Abstract In this study, in vitro and in vivo experiments were carried out with the high‐affinity multifunctional D2/D3 agonist D‐512 to explore its potential neuroprotective effects in models of Parkinson's disease and the potential mechanism(s) underlying such properties. Pre‐treatment with D‐512 in vitro was found to rescue rat adrenal Pheochromocytoma PC 12 cells from toxicity induced by 6‐hydroxydopamine administration in a dose‐dependent manner. Neuroprotection was found to coincide with reductions in intracellular reactive oxygen species, lipid peroxidation, and DNA damage. In vivo , pre‐treatment with 0.5 mg/kg D‐512 was protective against neurodegenerative phenotypes associated with systemic administration of MPTP , including losses in striatal dopamine, reductions in numbers of DA ergic neurons in the substantia nigra ( SN ), and locomotor dysfunction.

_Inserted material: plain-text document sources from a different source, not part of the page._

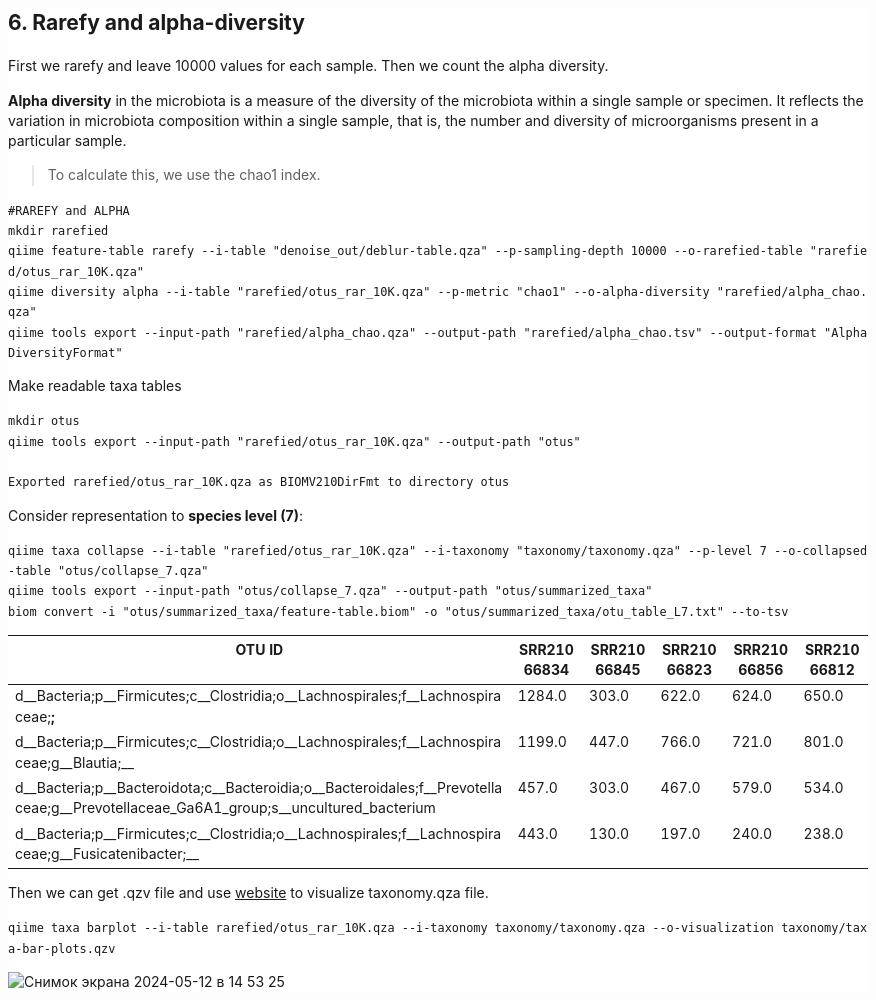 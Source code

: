 ## **6. Rarefy and alpha-diversity**

First we rarefy and leave 10000 values for each sample. Then we count the alpha diversity.

**Alpha diversity** in the microbiota is a measure of the diversity of the microbiota within a single sample or specimen. It reflects the variation in microbiota composition within a single sample, that is, the number and diversity of microorganisms present in a particular sample.

> To calculate this, we use the chao1 index.

```
#RAREFY and ALPHA
mkdir rarefied
qiime feature-table rarefy --i-table "denoise_out/deblur-table.qza" --p-sampling-depth 10000 --o-rarefied-table "rarefied/otus_rar_10K.qza"
qiime diversity alpha --i-table "rarefied/otus_rar_10K.qza" --p-metric "chao1" --o-alpha-diversity "rarefied/alpha_chao.qza"
qiime tools export --input-path "rarefied/alpha_chao.qza" --output-path "rarefied/alpha_chao.tsv" --output-format "AlphaDiversityFormat"
```

Make readable taxa tables
```
mkdir otus
qiime tools export --input-path "rarefied/otus_rar_10K.qza" --output-path "otus"

Exported rarefied/otus_rar_10K.qza as BIOMV210DirFmt to directory otus
```

Consider representation to **species level (7)**:
```
qiime taxa collapse --i-table "rarefied/otus_rar_10K.qza" --i-taxonomy "taxonomy/taxonomy.qza" --p-level 7 --o-collapsed-table "otus/collapse_7.qza"
qiime tools export --input-path "otus/collapse_7.qza" --output-path "otus/summarized_taxa"
biom convert -i "otus/summarized_taxa/feature-table.biom" -o "otus/summarized_taxa/otu_table_L7.txt" --to-tsv
```
| OTU ID | SRR21066834 | SRR21066845 | SRR21066823 | SRR21066856 | SRR21066812 |
| --- | --- | --- | --- | --- | --- |
| d__Bacteria;p__Firmicutes;c__Clostridia;o__Lachnospirales;f__Lachnospiraceae;__;__ | 1284.0 | 303.0 | 622.0 | 624.0 | 650.0 |
| d__Bacteria;p__Firmicutes;c__Clostridia;o__Lachnospirales;f__Lachnospiraceae;g__Blautia;__ | 1199.0 | 447.0 | 766.0 | 721.0 | 801.0 |
| d__Bacteria;p__Bacteroidota;c__Bacteroidia;o__Bacteroidales;f__Prevotellaceae;g__Prevotellaceae_Ga6A1_group;s__uncultured_bacterium | 457.0 | 303.0 | 467.0 | 579.0 | 534.0 |
| d__Bacteria;p__Firmicutes;c__Clostridia;o__Lachnospirales;f__Lachnospiraceae;g__Fusicatenibacter;__ | 443.0 | 130.0 | 197.0 | 240.0 | 238.0 |

Then we can get .qzv file and use [website](https://view.qiime2.org/) to visualize taxonomy.qza file.

```
qiime taxa barplot --i-table rarefied/otus_rar_10K.qza --i-taxonomy taxonomy/taxonomy.qza --o-visualization taxonomy/taxa-bar-plots.qzv 
```
<img width="966" alt="Снимок экрана 2024-05-12 в 14 53 25" src="https://github.com/natsyam/applied-microbiome-analysis-course/assets/146081042/c1b7ac3c-c2a2-43db-9126-53629eb66888">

These observations strongly suggest that the multifunctional drug D‐512 may constitute a novel viable therapy for Parkinson's disease.Neuroprotective properties of dopamine D2/D3 agonist D‐512 was evaluated both in vitro and in vivo models of Parkinson's disease (PD). D‐512 rescued PC12 cells from toxicity induced by 6‐hydroxydopamine (6‐OHDA). D‐512 reduced intracellular reactive oxygen species and lipid peroxidation as well as protection of DNA damage from toxicity of 6‐OHDA. D‐512 was protective against neurodegenerative phenotypes induced by MPTP in mouse. Our studies strongly suggest that D‐512 with its multifunctional property may constitute a novel viable therapy for Parkinson's disease.